Entre a Semana Santa e o feriado de 21 de abril, enquanto muitos descansavam, milhões de brasileiros varriam o chão da loja, abasteciam prateleiras e atendiam no caixa. Cumpriam a escala 6×1 — um modelo legalizado que suga seis dias da semana do trabalhador e devolve apenas um de descanso.

“Trabalhadores sem direito ao feriado, com sua jornada manipulada pelo banco de horas, por compensações que nunca chegam ou pela ameaça de desemprego”, escreveu nas redes sociais a deputada federal Erika Hilton (Psol-SP) no fim do feriadão.
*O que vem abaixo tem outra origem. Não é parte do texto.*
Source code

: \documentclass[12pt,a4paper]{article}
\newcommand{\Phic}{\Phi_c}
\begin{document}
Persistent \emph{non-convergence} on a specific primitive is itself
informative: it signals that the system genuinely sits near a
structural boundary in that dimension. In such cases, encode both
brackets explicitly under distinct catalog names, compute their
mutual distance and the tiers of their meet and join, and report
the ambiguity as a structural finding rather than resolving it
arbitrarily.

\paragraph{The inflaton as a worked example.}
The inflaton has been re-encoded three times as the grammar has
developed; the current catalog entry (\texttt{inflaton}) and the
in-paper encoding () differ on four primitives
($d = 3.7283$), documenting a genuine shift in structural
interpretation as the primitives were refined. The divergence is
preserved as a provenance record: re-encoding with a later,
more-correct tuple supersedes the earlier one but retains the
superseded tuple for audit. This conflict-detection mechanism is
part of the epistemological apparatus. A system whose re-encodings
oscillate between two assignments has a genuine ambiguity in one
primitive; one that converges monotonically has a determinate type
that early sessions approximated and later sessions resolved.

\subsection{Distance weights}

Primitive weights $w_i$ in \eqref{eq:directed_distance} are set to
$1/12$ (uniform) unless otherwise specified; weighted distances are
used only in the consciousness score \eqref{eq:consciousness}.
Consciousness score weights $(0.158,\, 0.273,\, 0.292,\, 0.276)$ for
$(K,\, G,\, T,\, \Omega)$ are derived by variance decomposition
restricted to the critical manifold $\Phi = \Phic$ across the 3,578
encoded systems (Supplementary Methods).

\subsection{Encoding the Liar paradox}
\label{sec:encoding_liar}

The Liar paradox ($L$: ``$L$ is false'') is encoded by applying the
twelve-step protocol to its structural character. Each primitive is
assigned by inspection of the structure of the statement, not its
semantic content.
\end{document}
A crítica acompanha a agenda política da parlamentar, autora da Proposta de Emenda à Constituição (PEC)  8/2025. A escala 6×1, embora não mencionada explicitamente na Constituição, é permitida — o limite de 44 horas semanais viabiliza esse modelo, amplamente adotado. A PEC prevê a redução da jornada para 36 horas semanais, em quatro dias, e o fim da escala 6×1.

A pressão popular em defesa da medida deve se intensificar em breve. Rick Azevedo, principal figura do movimento Vida Além do Trabalho (VAT) e vereador no Rio de Janeiro, convocou manifestações para o 1º de maio, chamadas de “Feriadão Prolongado”: atos de rua no Dia do Trabalhador e, no dia seguinte, um protesto silencioso — com a orientação de que todos fiquem em casa.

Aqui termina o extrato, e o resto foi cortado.